/ml_snippets_2022

Snippets of Simple Machine Learning Scripts 2022

Primary LanguagePythonMIT LicenseMIT

Alex ML Playground

This is my small list of quick working snippets of various Machine Learning approaches that I tested in early 2022 to get up to speed on the latest SotA developments in Sound Recognition and Text categorization.

Requirements

listing only major requirements. The code may run on lower versions of these

  • Python 3.8.5
  • scikit-learn 0.23.2
  • nltk 3.6.7
  • torch 1.6.0+cpu
  • fasttext 0.9.2
  • transformers 4.15.0
  • GPU not required

How to run

Most of this code requires some data from files or from DB. Unfortunately I cannot provide these, because it contains real production data. The code is really simple, so you can go through it and modify it to suit your needs. If you have any questions - feel free to contact me by raising an issue.

ML Tasks

Task:

Large list of categorized sentences with around 50 categories need to be read from a database. Need to train a model to help categorize new sentences.

Method:

First using label encoder, then tokenizing with Bert and finally using a basic Logistic Regression to train.

Result:

I got every good results with this one. Training took a while, but its pretty awesome.

Task:

Large list of categorized sentences from around 50 categories from a file. Need to train a model to help categorize new sentences.

Method:

Using the whole FastText approach to train and predict.

Result:

Not so great. It kinda worked, but not sure if requires more tweaking. I could spend more time on this...

Task:

Text sentences are assigned multiple categories. Need to train with a fairly small dataset (20-50 per category) and test multi label (non exclusive) categorization.

Method:

Using MultiLabelBinarizer to feed categories into a very LogisticRegression model (using CountVectorizer to get basic vectors)

Result:

I didn't get amazing results, but I was surprised by how accurate it was with such a basic approach.
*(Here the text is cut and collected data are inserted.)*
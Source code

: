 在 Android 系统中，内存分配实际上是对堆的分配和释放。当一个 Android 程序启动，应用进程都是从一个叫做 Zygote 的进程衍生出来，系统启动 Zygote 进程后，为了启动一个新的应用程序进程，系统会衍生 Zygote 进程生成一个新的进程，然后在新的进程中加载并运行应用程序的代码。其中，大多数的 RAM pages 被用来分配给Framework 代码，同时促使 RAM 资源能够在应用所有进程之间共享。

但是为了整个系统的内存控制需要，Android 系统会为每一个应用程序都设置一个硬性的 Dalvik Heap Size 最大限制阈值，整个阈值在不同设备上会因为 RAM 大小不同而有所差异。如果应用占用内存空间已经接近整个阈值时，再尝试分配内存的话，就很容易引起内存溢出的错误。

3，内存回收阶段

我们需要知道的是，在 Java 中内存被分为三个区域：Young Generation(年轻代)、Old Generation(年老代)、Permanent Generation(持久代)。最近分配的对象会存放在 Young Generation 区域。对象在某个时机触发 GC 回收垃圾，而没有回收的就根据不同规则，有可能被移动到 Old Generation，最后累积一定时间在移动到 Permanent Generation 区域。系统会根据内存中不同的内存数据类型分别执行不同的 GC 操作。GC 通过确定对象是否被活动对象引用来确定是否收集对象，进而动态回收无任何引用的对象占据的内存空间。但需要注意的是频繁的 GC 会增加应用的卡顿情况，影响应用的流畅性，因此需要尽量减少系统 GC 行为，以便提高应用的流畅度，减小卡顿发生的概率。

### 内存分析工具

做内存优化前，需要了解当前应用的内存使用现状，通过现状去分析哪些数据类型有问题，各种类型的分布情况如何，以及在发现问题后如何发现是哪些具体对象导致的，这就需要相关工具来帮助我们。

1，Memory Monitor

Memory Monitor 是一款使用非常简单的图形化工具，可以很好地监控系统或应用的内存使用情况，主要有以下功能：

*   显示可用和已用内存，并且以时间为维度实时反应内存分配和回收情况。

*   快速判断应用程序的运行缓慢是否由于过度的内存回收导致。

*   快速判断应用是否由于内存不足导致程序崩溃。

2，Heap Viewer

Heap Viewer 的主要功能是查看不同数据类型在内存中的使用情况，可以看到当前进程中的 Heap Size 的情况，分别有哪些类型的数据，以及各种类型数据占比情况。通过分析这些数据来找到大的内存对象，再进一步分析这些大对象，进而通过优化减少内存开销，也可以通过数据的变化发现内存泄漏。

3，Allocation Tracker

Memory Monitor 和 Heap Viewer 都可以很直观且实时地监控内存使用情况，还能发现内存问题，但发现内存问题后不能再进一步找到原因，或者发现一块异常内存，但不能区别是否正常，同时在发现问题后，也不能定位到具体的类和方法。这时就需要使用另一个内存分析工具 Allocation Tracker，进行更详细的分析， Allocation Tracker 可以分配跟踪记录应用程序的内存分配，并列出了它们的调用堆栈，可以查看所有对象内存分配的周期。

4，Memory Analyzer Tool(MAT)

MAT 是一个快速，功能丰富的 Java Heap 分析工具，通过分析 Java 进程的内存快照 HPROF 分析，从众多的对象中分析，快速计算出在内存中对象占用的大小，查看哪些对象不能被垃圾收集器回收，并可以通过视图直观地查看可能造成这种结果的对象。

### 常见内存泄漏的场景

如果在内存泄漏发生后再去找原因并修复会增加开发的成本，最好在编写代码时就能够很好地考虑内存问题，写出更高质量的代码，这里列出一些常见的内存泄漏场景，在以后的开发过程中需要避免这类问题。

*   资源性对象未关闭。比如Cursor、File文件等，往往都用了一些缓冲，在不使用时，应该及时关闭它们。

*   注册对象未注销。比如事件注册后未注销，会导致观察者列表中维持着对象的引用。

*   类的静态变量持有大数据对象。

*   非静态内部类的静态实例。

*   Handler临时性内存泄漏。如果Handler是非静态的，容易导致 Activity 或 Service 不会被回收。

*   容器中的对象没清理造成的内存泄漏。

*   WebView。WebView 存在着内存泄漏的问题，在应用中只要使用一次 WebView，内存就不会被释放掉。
It would be cool to compare different vectorizers (glove, fasttext, word2vec) or even bert.

Task:

List of audio files need to be transcribed using the latest SotA method

Method:

Using differently tuned version of Wav2Vec2.

Result:

Great results on nice data. Not so good results on real production data... probably needs to be tuned on a lot of transcribed calls. The best model in my testing was 'jonatasgrosman/wav2vec2-large-xlsr-53-english' because it was partially tuned on telephony data.

Task:

Lots of phrases and small sentences that need to be categorized into clusters (classes). Typical unsupervised clustering problem.

Method:

Using BertTokenizer and sklean's KMeans to do clustering. Best number of categories is determined using the Elbow method.

Result:

Really surprised with how accurate it was. I later used the same method on real production data and it was surprisingly good.

Task:

Lots of uncategorized text sentences need to be put into predefined categories. Classic Zero Shot classification problem.

Method:

Using "facebook/bart-large-mnli" to do zero shot classification. Given three categories, I am asking Bart to tell me which category a sentence belongs to.

Result:

I tried different sentences and didn't get the results I was hoping for. However, it might be useful if categories are very different from each other.